The eight-hour nurses' strike affected all public hospitals and DHB facilities around New Zealand and involved nurses, midwives and hospital assistants. Health boards have offered a $4000 lump-sum payment following an earlier offer of a 1.4 per cent pay rise. The nurses' union, in contrast, wants a 17 per cent pay rise.
Mortimer said nurses around the country were beyond knowing what else to do.
"I've been here long enough to know this has escalated. My passion is to look after nurses because they need looking after so they can look after people.

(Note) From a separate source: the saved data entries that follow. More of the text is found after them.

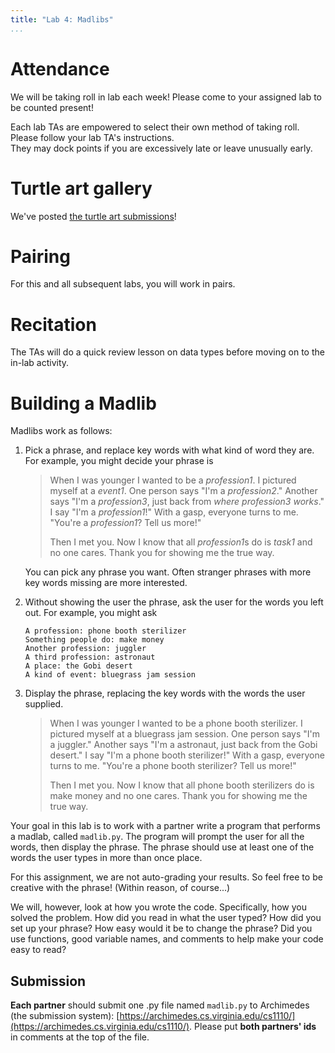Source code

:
 ```yaml
---
title: "Lab 4: Madlibs"
...
```


# Attendance

We will be taking roll in lab each week! Please come to your assigned lab to be counted present!

Each lab TAs are empowered to select their own method of taking roll.
Please follow your lab TA's instructions.  
They may dock points if you  are excessively late or leave unusually early.

# Turtle art gallery

We've posted <a href="turtleart/" target="_blank">the turtle art submissions</a>!

# Pairing

For this and all subsequent labs, you will work in pairs.

# Recitation

The TAs will do a quick review lesson on data types before moving on to
the in-lab activity.

# Building a Madlib

Madlibs work as follows:

1.  Pick a phrase, and replace key words with what kind of word they are.
    For example, you might decide your phrase is
    
    > When I was younger I wanted to be a *profession1*. I pictured myself at a *event1*.  One person says "I'm a *profession2*." Another says "I'm a *profession3*, just back from *where profession3 works*."  I say "I'm a *profession1*!" With a gasp, everyone turns to me.  "You're a *profession1*?  Tell us more!"
    >
    > Then I met you. Now I know that all *profession1*s do is *task1* and no one cares.  Thank you for showing me the true way.
    
    You can pick any phrase you want.
    Often stranger phrases with more key words missing are more interested.
    
1.  Without showing the user the phrase, ask the user for the words you left out.
    For example, you might ask
    
        A profession: phone booth sterilizer
        Something people do: make money
        Another profession: juggler
        A third profession: astronaut
        A place: the Gobi desert
        A kind of event: bluegrass jam session
        
1.  Display the phrase, replacing the key words with the words the user supplied.

    > When I was younger I wanted to be a phone booth sterilizer. I pictured myself at a bluegrass jam session.  One person says "I'm a juggler." Another says "I'm a astronaut, just back from the Gobi desert."  I say "I'm a phone booth sterilizer!" With a gasp, everyone turns to me.  "You're a phone booth sterilizer?  Tell us more!"
    >
    > Then I met you. Now I know that all phone booth sterilizers do is make money and no one cares.  Thank you for showing me the true way.
   
Your goal in this lab is to work with a partner write a program that performs a madlab,
called `madlib.py`.
The program will prompt the user for all the words, then display the phrase.
The phrase should use at least one of the words the user types in more than once place.

For this assignment, we are not auto-grading your results.
So feel free to be creative with the phrase! (Within reason, of course...)

We will, however, look at how you wrote the code.
Specifically, how you solved the problem.
How did you read in what the user typed?
How did you set up your phrase?
How easy would it be to change the phrase?
Did you use functions, good variable names, and comments to help make your code easy to read?

## Submission

**Each partner** should submit one .py file named `madlib.py` to Archimedes (the submission system):
[https://archimedes.cs.virginia.edu/cs1110/](https://archimedes.cs.virginia.edu/cs1110/).
Please put **both partners' ids** in comments at the top of the file.

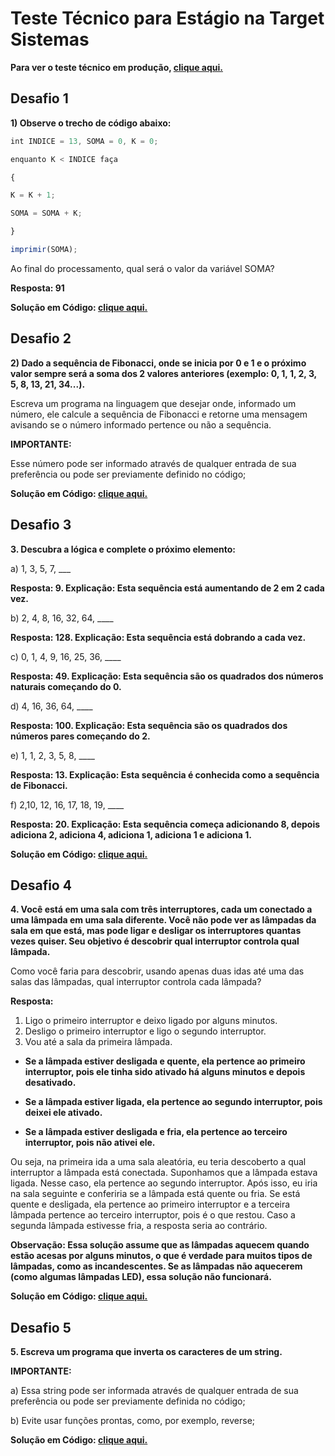 # Teste Técnico para Estágio na Target Sistemas

**Para ver o teste técnico em produção, [clique aqui.](https://teste-tecnico-estagio-target-sistemas.vercel.app/)**

## Desafio 1

**1) Observe o trecho de código abaixo:**

```javascript
int INDICE = 13, SOMA = 0, K = 0;

enquanto K < INDICE faça

{

K = K + 1;

SOMA = SOMA + K;

}

imprimir(SOMA);
```

Ao final do processamento, qual será o valor da variável SOMA?

**Resposta: 91**

**Solução em Código: [clique aqui.](./assets/js/challenges/sum.js)**

## Desafio 2

**2) Dado a sequência de Fibonacci, onde se inicia por 0 e 1 e o próximo valor sempre será a soma dos 2 valores anteriores (exemplo: 0, 1, 1, 2, 3, 5, 8, 13, 21, 34...).**

Escreva um programa na linguagem que desejar onde, informado um número, ele calcule a sequência de Fibonacci e retorne uma mensagem avisando se o número informado pertence ou não a sequência.

**IMPORTANTE:**

Esse número pode ser informado através de qualquer entrada de sua preferência ou pode ser previamente definido no código;

**Solução em Código: [clique aqui.](./assets/js/challenges/fibonacci.js)**

## Desafio 3

**3. Descubra a lógica e complete o próximo elemento:**

a) 1, 3, 5, 7, \_\_\_

**Resposta: 9. Explicação: Esta sequência está aumentando de 2 em 2 cada vez.**

b) 2, 4, 8, 16, 32, 64, \_\_\_\_

**Resposta: 128. Explicação: Esta sequência está dobrando a cada vez.**

c) 0, 1, 4, 9, 16, 25, 36, \_\_\_\_

**Resposta: 49. Explicação: Esta sequência são os quadrados dos números naturais começando do 0.**

d) 4, 16, 36, 64, \_\_\_\_

**Resposta: 100. Explicação: Esta sequência são os quadrados dos números pares começando do 2.**

e) 1, 1, 2, 3, 5, 8, \_\_\_\_

**Resposta: 13. Explicação: Esta sequência é conhecida como a sequência de Fibonacci.**

f) 2,10, 12, 16, 17, 18, 19, \_\_\_\_

**Resposta: 20. Explicação: Esta sequência começa adicionando 8, depois adiciona 2, adiciona 4, adiciona 1, adiciona 1 e adiciona 1.**

**Solução em Código: [clique aqui.](./assets/js/challenges/completeTheNextElement.js)**

## Desafio 4

**4. Você está em uma sala com três interruptores, cada um conectado a uma lâmpada em uma sala diferente. Você não pode ver as lâmpadas da sala em que está, mas pode ligar e desligar os interruptores quantas vezes quiser. Seu objetivo é descobrir qual interruptor controla qual lâmpada.**

Como você faria para descobrir, usando apenas duas idas até uma das salas das lâmpadas, qual interruptor controla cada lâmpada?

**Resposta:**

1. Ligo o primeiro interruptor e deixo ligado por alguns minutos.
2. Desligo o primeiro interruptor e ligo o segundo interruptor.
3. Vou até a sala da primeira lâmpada.

- **Se a lâmpada estiver desligada e quente, ela pertence ao primeiro interruptor, pois ele tinha sido ativado há alguns minutos e depois desativado.**

- **Se a lâmpada estiver ligada, ela pertence ao segundo interruptor, pois deixei ele ativado.**

- **Se a lâmpada estiver desligada e fria, ela pertence ao terceiro interruptor, pois não ativei ele.**

Ou seja, na primeira ida a uma sala aleatória, eu teria descoberto a qual interruptor a lâmpada está conectada. Suponhamos que a lâmpada estava ligada. Nesse caso, ela pertence ao segundo interruptor. Após isso, eu iria na sala seguinte e conferiria se a lâmpada está quente ou fria. Se está quente e desligada, ela pertence ao primeiro interruptor e a terceira lâmpada pertence ao terceiro interruptor, pois é o que restou. Caso a segunda lâmpada estivesse fria, a resposta seria ao contrário.

**Observação: Essa solução assume que as lâmpadas aquecem quando estão acesas por alguns minutos, o que é verdade para muitos tipos de lâmpadas, como as incandescentes. Se as lâmpadas não aquecerem (como algumas lâmpadas LED), essa solução não funcionará.**

**Solução em Código: [clique aqui.](./assets/js/challenges/detectTheLamps.js)**

## Desafio 5

**5. Escreva um programa que inverta os caracteres de um string.**

**IMPORTANTE:**

a) Essa string pode ser informada através de qualquer entrada de sua preferência ou pode ser previamente definida no código;

b) Evite usar funções prontas, como, por exemplo, reverse;

**Solução em Código: [clique aqui.](./assets/js/challenges/invertWord.js)**

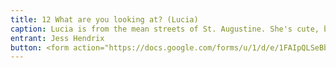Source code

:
 ```yaml
---
title: 12 What are you looking at? (Lucia)
caption: Lucia is from the mean streets of St. Augustine. She's cute, but she was raised by Florida Man. I wouldn't stare too long.
entrant: Jess Hendrix
button: <form action="https://docs.google.com/forms/u/1/d/e/1FAIpQLSeBblQMqbBMeuApn2iPdutPu_wvMXp7h9YlIcRDEgHzWuKEQw/formResponse" method="post"><div class="form-element"></div><span>Votes</span><input type="text" name="entry.1599693972" required placeholder="$"></br><span>Email</span><input type="text" name="entry.882766101" required><button type="submit" name="button">Cast Votes</button></form>
---
```

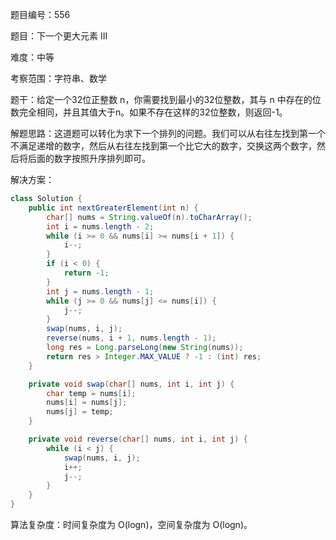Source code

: 题目编号：556

题目：下一个更大元素 III

难度：中等

考察范围：字符串、数学

题干：给定一个32位正整数 n，你需要找到最小的32位整数，其与 n 中存在的位数完全相同，并且其值大于n。如果不存在这样的32位整数，则返回-1。

解题思路：这道题可以转化为求下一个排列的问题。我们可以从右往左找到第一个不满足递增的数字，然后从右往左找到第一个比它大的数字，交换这两个数字，然后将后面的数字按照升序排列即可。

解决方案：

```java
class Solution {
    public int nextGreaterElement(int n) {
        char[] nums = String.valueOf(n).toCharArray();
        int i = nums.length - 2;
        while (i >= 0 && nums[i] >= nums[i + 1]) {
            i--;
        }
        if (i < 0) {
            return -1;
        }
        int j = nums.length - 1;
        while (j >= 0 && nums[j] <= nums[i]) {
            j--;
        }
        swap(nums, i, j);
        reverse(nums, i + 1, nums.length - 1);
        long res = Long.parseLong(new String(nums));
        return res > Integer.MAX_VALUE ? -1 : (int) res;
    }

    private void swap(char[] nums, int i, int j) {
        char temp = nums[i];
        nums[i] = nums[j];
        nums[j] = temp;
    }

    private void reverse(char[] nums, int i, int j) {
        while (i < j) {
            swap(nums, i, j);
            i++;
            j--;
        }
    }
}
```

算法复杂度：时间复杂度为 O(logn)，空间复杂度为 O(logn)。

They are amazing people and I haven't been able to give that support to my team," she said, breaking down in tears.
"I go to work now afraid. We're afraid of some of the patients who assault us because we're the face of health in the DHBs. We get blamed for everything so patients attack us and we're afraid for the patients and what it's doing to us. We're tired and afraid of making mistakes. Nurses fear they are too broken to recover."
In Kawakawa, about 20 nurses picketed on the main road through town, chanting, ''Be fair to those who care'' and ''What do we need? More nurses!''.
Kawakawa nurse Mary Clark (Ngāpuhi, Ngāti Manu) said she and her colleagues did a lot that went beyond the call of duty.
''We're not just nurses, we're also social workers, we're police, we're doctors, we're child minders. It's not safe, not for patients or for us.''
Adding to the strain, patients were getting sicker and older. ''I'm tired, I'm getting to the stage where I don't enjoy my job. We try our hardest but I feel like I'm not doing the nursing job I want to do. It's just hard and it's getting harder.''
Clark said she qualified at Kawakawa in 2005, went to Australia in 2007, and came home in 2015.
Despite her extra experience her pay in New Zealand was not even close to her last pay in Australia, she said.
Leanna Duncan, of Kapiro, is new at Bay of Islands Hospital but has had 30 years' nursing experience.
''People do this job because they care, but I come home and just feel like I haven't done a good job because there aren't enough staff.
"You know what you're expected to do but you just can't get through that workload. There's more expectations, there's more to do, the patients are heavier, their acuity is higher."
NZNO lead advocate David Wait said pay rates did not attract or keep people in the profession while staffing levels would "stretch them to breaking point, putting them and their patients at risk".